- _Your assignment_
Transcribe the listing below from its opening line up to and including the line that contains "Purpose: The site"; reproduce nothing else.

- _Study material_
^^^^^^^^

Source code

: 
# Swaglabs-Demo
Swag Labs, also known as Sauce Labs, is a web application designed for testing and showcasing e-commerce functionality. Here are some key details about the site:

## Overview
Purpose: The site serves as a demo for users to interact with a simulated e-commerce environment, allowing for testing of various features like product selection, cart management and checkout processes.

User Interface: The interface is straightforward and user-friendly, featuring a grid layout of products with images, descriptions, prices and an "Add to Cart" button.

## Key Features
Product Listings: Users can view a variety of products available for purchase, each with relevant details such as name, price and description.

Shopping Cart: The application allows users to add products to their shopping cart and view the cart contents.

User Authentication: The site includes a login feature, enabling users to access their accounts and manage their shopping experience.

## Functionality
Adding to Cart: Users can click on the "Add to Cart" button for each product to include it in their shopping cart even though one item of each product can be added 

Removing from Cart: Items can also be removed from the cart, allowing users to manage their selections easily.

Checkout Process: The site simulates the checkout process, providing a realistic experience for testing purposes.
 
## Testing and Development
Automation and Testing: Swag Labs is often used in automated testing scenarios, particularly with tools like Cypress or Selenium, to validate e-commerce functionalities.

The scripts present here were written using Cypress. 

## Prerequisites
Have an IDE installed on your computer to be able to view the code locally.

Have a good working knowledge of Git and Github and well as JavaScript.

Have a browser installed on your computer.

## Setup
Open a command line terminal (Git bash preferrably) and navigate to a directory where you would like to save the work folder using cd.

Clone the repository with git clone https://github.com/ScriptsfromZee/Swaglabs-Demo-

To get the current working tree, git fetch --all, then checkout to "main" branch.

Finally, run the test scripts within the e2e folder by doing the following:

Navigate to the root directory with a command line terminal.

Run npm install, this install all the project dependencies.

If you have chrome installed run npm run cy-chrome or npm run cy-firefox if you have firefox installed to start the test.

^^^^^^^^

- _Output of the exercise_
Source code

: 
# Swaglabs-Demo
Swag Labs, also known as Sauce Labs, is a web application designed for testing and showcasing e-commerce functionality. Here are some key details about the site:

## Overview
Purpose: The site serves as a demo for users to interact with a simulated e-commerce environment, allowing for testing of various features like product selection, cart management and checkout processes.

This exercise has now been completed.